▶ _Task to carry out_: Scan the listing below and copy every line holding "live".

▶ _Supplied material_:

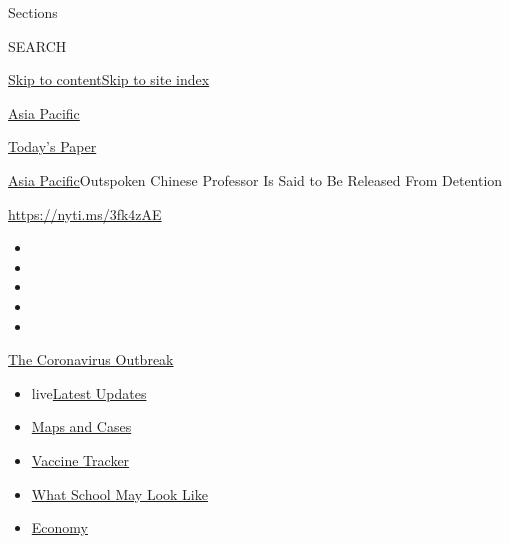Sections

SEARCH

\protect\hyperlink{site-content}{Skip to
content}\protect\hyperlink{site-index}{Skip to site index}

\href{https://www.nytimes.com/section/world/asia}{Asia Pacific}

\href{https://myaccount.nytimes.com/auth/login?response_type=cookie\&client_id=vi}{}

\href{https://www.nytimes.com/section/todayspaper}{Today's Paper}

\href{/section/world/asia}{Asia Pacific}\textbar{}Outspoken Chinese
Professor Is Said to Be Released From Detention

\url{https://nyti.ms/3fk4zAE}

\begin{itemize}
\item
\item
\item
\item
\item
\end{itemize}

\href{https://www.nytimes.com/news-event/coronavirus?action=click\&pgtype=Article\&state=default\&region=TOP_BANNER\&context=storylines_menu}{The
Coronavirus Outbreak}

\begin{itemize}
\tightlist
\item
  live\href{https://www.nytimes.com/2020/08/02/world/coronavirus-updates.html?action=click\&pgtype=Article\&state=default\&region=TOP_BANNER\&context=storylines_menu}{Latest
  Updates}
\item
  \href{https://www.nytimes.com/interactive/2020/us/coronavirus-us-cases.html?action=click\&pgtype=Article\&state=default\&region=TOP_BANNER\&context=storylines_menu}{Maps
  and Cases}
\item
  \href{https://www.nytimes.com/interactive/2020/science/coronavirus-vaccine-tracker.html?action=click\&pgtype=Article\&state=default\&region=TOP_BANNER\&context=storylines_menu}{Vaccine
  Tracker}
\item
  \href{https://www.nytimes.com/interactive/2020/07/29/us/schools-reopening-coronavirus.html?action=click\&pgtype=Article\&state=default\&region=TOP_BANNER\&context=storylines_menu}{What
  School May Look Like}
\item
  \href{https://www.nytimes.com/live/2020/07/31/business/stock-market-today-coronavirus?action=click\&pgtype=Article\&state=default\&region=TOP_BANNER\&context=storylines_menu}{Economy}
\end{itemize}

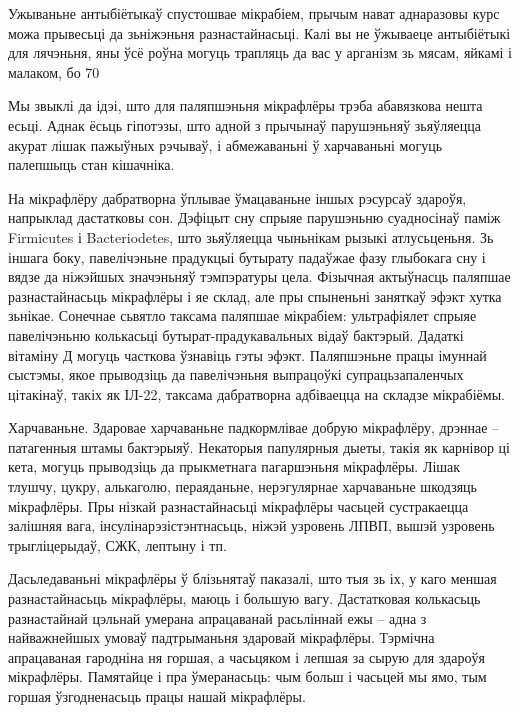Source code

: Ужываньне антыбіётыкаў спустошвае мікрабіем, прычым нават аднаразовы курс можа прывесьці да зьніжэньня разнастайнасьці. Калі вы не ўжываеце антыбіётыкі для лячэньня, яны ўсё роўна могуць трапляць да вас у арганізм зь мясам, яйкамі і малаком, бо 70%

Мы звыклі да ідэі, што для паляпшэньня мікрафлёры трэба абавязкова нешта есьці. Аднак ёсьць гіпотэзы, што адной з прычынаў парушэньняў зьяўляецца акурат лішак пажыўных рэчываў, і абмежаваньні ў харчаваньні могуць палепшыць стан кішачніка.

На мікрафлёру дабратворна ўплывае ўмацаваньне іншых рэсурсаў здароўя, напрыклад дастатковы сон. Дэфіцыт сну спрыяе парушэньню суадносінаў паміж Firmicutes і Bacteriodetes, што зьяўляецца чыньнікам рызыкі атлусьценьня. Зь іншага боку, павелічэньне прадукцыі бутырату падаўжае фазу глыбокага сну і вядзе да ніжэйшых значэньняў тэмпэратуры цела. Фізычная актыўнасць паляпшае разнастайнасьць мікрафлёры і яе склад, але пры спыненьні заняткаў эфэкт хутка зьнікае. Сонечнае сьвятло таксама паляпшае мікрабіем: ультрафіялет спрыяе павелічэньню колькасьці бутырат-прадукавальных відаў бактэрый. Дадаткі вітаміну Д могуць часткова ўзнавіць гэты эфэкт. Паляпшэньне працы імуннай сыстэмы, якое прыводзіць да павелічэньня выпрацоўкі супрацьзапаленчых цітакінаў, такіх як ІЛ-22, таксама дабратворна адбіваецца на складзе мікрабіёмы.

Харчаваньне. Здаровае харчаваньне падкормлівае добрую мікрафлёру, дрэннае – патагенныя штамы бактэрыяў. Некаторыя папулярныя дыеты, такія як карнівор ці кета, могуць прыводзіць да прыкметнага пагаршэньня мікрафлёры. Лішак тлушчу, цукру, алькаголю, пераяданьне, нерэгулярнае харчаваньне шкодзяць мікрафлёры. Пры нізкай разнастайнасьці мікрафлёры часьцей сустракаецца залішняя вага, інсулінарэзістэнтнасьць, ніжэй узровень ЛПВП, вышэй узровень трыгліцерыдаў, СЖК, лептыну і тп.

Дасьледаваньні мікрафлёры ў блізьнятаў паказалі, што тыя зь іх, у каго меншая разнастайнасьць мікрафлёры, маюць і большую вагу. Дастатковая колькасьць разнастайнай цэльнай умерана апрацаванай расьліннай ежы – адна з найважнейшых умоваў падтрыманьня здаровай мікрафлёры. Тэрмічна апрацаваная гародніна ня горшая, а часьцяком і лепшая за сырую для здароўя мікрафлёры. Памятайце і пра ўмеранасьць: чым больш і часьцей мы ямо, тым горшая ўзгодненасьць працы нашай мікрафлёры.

...

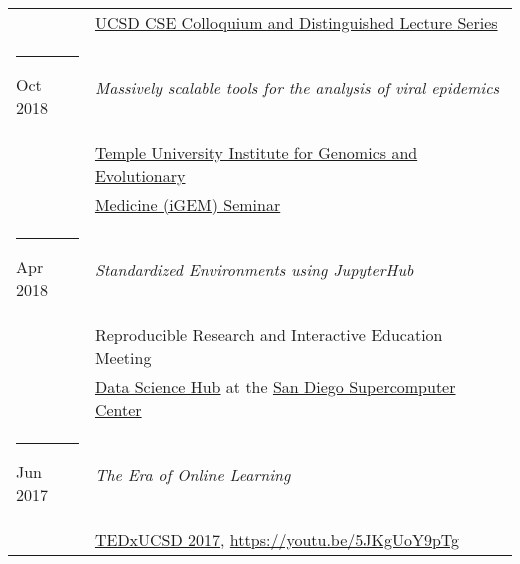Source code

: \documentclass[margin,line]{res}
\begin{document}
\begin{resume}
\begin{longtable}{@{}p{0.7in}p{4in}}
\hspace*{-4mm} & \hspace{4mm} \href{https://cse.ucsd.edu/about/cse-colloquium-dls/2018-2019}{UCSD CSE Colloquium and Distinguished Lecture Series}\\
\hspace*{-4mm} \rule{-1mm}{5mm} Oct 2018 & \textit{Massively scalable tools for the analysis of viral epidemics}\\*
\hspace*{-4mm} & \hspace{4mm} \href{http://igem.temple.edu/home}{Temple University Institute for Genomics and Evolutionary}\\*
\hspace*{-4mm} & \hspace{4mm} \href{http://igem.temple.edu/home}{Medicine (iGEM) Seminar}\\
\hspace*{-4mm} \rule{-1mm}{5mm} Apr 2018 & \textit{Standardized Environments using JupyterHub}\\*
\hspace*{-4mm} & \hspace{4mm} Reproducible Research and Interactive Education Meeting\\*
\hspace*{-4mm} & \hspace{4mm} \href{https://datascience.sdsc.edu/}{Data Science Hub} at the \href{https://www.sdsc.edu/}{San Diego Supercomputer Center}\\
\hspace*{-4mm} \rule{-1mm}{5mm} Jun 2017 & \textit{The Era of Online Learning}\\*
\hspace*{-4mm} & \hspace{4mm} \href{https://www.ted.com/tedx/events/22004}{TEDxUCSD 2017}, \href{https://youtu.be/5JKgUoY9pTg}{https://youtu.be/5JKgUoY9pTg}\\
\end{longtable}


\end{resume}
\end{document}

▶ _Task answer_:
  live\href{https://www.nytimes.com/2020/08/02/world/coronavirus-updates.html?action=click\&pgtype=Article\&state=default\&region=TOP_BANNER\&context=storylines_menu}{Latest
  \href{https://www.nytimes.com/live/2020/07/31/business/stock-market-today-coronavirus?action=click\&pgtype=Article\&state=default\&region=TOP_BANNER\&context=storylines_menu}{Economy}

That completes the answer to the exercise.